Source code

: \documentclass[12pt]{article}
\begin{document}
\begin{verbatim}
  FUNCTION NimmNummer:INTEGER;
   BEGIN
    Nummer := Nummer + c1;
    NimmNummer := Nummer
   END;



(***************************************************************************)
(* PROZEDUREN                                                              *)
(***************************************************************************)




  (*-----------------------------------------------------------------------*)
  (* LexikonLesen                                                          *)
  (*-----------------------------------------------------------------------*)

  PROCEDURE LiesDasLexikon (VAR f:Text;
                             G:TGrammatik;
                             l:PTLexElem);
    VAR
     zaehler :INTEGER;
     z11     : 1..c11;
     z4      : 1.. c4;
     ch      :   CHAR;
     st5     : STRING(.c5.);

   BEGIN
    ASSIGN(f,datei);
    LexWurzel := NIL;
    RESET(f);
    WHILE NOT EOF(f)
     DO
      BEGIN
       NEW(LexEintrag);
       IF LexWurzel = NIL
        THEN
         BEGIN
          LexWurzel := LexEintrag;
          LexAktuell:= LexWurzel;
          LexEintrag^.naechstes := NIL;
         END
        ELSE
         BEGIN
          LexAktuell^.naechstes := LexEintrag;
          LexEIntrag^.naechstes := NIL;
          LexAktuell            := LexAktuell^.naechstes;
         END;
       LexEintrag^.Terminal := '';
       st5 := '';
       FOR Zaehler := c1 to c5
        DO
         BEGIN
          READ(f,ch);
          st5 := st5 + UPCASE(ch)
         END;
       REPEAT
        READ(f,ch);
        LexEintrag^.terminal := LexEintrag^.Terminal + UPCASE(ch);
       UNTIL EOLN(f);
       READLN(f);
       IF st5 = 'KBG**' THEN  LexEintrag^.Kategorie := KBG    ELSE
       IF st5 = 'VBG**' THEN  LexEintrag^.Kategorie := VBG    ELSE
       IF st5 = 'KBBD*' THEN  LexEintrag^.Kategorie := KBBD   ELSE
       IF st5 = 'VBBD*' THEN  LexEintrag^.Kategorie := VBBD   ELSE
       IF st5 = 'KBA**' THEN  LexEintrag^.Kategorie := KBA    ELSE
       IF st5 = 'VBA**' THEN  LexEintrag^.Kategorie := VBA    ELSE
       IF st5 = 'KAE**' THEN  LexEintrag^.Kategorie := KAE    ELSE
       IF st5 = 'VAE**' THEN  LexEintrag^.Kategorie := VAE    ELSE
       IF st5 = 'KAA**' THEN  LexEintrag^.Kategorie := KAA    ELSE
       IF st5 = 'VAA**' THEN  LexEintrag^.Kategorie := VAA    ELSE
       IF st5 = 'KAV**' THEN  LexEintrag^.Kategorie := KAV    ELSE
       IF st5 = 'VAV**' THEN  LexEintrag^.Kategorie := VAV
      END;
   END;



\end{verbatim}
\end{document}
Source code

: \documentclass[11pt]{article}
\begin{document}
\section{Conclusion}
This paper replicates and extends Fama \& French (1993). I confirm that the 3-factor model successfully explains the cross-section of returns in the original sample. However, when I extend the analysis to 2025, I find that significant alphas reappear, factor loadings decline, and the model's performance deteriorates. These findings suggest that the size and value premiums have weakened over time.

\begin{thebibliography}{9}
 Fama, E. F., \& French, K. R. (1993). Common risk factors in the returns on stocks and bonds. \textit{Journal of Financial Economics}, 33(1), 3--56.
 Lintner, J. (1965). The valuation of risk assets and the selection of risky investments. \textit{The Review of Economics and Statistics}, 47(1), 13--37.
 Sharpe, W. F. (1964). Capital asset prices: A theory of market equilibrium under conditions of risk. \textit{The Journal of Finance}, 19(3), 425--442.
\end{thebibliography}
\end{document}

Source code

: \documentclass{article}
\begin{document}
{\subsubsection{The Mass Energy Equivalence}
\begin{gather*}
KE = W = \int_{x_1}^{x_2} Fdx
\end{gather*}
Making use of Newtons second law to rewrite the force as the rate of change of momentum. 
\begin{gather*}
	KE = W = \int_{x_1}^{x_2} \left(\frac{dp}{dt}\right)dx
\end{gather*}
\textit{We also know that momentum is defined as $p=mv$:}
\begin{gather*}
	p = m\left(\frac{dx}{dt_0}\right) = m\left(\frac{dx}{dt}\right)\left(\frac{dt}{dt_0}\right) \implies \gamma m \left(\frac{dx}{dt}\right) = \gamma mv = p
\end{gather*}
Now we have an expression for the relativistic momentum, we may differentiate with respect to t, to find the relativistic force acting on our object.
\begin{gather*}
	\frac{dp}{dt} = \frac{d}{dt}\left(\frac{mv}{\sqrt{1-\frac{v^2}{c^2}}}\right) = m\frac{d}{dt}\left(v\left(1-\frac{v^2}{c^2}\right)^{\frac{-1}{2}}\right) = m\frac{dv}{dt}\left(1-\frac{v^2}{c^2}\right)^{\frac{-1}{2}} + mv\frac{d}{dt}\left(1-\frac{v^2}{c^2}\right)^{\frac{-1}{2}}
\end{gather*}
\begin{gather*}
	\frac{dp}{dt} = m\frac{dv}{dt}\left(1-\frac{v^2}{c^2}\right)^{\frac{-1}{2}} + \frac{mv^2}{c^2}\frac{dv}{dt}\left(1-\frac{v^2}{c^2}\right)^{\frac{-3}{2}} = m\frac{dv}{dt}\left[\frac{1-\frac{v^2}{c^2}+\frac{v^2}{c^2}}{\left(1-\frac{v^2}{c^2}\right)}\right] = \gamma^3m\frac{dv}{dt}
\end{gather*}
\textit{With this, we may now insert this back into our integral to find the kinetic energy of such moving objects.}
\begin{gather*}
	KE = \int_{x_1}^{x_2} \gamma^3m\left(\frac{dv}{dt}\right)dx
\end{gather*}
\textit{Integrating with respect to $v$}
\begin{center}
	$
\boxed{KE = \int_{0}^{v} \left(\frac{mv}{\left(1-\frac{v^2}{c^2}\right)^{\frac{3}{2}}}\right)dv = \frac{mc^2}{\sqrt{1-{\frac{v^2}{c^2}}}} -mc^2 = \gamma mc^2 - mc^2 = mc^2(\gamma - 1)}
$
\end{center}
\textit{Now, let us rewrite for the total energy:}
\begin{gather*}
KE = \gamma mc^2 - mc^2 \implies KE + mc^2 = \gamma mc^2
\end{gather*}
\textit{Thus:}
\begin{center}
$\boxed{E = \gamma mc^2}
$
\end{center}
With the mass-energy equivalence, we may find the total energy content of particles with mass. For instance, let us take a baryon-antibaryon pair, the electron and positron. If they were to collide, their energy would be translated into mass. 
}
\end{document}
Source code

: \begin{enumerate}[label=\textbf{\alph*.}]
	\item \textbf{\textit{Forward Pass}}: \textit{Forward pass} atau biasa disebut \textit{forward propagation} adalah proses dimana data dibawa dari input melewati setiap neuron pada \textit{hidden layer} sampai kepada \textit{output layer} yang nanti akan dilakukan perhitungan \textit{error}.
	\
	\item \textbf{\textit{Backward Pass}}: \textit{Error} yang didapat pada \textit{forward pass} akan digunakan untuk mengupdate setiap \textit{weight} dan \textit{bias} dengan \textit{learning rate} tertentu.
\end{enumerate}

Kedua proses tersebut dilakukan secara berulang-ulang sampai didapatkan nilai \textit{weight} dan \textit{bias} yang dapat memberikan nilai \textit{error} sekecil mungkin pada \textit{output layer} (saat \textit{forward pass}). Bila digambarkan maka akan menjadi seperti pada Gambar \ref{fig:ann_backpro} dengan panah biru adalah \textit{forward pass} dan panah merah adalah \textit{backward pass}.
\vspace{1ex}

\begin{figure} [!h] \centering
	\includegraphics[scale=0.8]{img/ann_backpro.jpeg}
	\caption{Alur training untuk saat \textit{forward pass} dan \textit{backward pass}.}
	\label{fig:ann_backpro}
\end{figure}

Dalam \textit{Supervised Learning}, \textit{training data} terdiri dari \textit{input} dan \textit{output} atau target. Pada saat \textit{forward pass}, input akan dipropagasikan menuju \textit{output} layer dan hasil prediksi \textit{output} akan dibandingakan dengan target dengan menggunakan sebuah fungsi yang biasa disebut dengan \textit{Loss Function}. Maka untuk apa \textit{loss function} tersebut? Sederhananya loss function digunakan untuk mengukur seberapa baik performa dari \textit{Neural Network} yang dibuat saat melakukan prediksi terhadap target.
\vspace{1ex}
· · · · ·
The task →
Reproduce word for word the material above, beginning with the line that contains "IF st5 = 'VBA**'" and ending with the line that contains "also know that".

Problem solution →
       IF st5 = 'VBA**' THEN  LexEintrag^.Kategorie := VBA    ELSE
       IF st5 = 'KAE**' THEN  LexEintrag^.Kategorie := KAE    ELSE
       IF st5 = 'VAE**' THEN  LexEintrag^.Kategorie := VAE    ELSE
       IF st5 = 'KAA**' THEN  LexEintrag^.Kategorie := KAA    ELSE
       IF st5 = 'VAA**' THEN  LexEintrag^.Kategorie := VAA    ELSE
       IF st5 = 'KAV**' THEN  LexEintrag^.Kategorie := KAV    ELSE
       IF st5 = 'VAV**' THEN  LexEintrag^.Kategorie := VAV
      END;
   END;



\end{verbatim}
\end{document}
Source code

: \documentclass[11pt]{article}
\begin{document}
\section{Conclusion}
This paper replicates and extends Fama \& French (1993). I confirm that the 3-factor model successfully explains the cross-section of returns in the original sample. However, when I extend the analysis to 2025, I find that significant alphas reappear, factor loadings decline, and the model's performance deteriorates. These findings suggest that the size and value premiums have weakened over time.

\begin{thebibliography}{9}
 Fama, E. F., \& French, K. R. (1993). Common risk factors in the returns on stocks and bonds. \textit{Journal of Financial Economics}, 33(1), 3--56.
 Lintner, J. (1965). The valuation of risk assets and the selection of risky investments. \textit{The Review of Economics and Statistics}, 47(1), 13--37.
 Sharpe, W. F. (1964). Capital asset prices: A theory of market equilibrium under conditions of risk. \textit{The Journal of Finance}, 19(3), 425--442.
\end{thebibliography}
\end{document}

Source code

: \documentclass{article}
\begin{document}
{\subsubsection{The Mass Energy Equivalence}
\begin{gather*}
KE = W = \int_{x_1}^{x_2} Fdx
\end{gather*}
Making use of Newtons second law to rewrite the force as the rate of change of momentum. 
\begin{gather*}
	KE = W = \int_{x_1}^{x_2} \left(\frac{dp}{dt}\right)dx
\end{gather*}
\textit{We also know that momentum is defined as $p=mv$:}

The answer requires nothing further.